_EXERCISE DESCRIPTION_: In the listing, find every line that has the string "yarn" and copy it.

◆ ◆ ◆ ◆ ◆ ◆ ◆

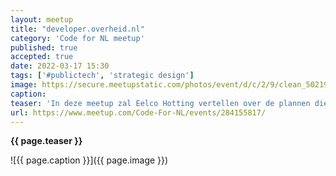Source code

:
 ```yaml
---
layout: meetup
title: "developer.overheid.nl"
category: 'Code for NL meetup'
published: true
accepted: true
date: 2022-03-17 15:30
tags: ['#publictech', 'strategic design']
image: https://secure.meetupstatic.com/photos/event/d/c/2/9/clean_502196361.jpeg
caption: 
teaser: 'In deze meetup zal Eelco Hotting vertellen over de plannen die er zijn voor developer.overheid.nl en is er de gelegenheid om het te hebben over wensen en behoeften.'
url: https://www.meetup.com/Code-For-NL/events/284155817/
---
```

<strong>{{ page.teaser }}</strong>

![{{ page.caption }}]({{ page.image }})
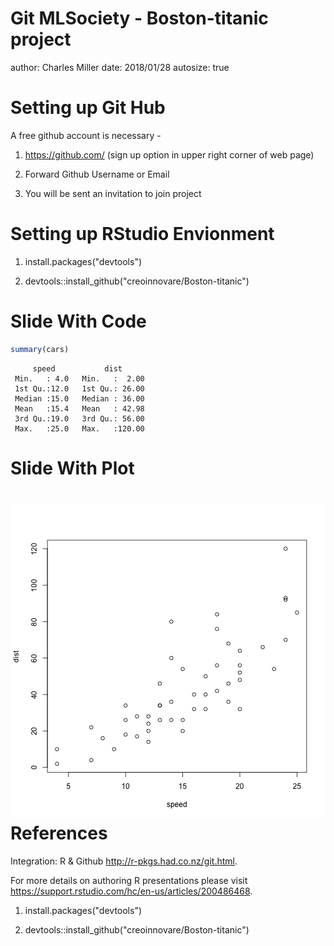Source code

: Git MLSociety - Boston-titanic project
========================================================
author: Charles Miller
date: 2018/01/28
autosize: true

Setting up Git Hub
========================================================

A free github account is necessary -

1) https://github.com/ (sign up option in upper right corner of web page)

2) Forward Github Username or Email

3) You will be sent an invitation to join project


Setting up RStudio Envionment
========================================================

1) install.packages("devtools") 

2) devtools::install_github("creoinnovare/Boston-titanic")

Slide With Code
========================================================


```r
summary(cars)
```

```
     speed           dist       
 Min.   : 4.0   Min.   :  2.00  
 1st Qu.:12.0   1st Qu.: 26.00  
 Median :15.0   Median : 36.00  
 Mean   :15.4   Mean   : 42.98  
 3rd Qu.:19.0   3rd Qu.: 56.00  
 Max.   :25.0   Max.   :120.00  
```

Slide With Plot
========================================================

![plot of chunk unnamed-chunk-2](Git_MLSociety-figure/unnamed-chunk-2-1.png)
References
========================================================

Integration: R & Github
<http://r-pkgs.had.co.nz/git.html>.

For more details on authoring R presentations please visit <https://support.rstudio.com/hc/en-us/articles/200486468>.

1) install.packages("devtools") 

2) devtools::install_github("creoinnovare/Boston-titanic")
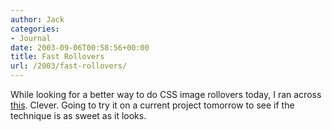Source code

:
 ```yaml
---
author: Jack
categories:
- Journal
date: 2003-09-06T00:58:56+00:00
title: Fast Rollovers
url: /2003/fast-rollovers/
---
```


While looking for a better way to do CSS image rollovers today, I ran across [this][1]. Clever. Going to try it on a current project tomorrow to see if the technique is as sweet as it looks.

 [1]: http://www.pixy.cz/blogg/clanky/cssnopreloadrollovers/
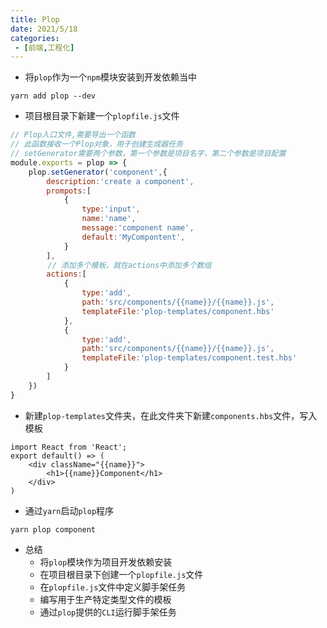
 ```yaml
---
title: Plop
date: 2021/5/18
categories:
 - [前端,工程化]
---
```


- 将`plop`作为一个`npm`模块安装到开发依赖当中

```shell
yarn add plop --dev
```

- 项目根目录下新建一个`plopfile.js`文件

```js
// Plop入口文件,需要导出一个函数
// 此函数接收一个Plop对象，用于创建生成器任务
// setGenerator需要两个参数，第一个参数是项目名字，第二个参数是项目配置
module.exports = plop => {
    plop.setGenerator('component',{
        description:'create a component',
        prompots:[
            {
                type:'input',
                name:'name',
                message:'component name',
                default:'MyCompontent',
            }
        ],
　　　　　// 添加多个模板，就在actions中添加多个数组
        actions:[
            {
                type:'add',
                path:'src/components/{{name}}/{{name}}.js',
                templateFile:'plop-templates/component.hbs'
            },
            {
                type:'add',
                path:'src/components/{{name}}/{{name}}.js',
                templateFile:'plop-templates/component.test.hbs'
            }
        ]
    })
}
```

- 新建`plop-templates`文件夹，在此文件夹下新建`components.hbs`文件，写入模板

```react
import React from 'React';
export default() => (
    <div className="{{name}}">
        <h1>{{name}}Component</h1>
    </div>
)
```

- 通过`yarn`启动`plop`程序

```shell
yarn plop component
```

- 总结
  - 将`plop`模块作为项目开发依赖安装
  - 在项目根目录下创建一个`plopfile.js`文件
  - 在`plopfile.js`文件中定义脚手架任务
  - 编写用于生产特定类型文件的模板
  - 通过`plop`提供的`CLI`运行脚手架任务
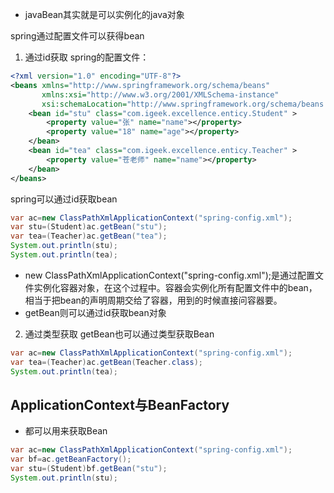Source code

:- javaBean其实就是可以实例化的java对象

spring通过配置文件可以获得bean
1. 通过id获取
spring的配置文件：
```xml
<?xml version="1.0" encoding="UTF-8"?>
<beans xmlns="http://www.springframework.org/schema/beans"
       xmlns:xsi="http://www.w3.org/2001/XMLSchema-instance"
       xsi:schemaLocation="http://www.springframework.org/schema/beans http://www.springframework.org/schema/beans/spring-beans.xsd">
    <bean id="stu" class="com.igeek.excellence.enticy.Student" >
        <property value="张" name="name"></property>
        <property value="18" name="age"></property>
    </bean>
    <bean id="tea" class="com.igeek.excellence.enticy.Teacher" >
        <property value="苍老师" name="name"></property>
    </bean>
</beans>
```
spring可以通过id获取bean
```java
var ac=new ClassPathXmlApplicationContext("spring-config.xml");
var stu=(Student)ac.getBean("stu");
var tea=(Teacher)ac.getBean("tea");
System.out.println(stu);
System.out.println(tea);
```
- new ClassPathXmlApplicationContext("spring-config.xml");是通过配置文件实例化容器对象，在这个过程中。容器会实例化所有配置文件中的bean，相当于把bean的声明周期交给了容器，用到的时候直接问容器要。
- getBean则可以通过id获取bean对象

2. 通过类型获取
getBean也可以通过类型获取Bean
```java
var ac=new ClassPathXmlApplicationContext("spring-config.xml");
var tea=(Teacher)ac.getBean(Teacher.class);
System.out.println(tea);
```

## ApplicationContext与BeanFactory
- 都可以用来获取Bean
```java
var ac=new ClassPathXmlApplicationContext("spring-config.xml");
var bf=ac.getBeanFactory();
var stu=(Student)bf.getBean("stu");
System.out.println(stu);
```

◆ ◆ ◆ ◆ ◆ ◆ ◆

_SOLVED PROBLEM_:
yarn add plop --dev
- 通过`yarn`启动`plop`程序
yarn plop component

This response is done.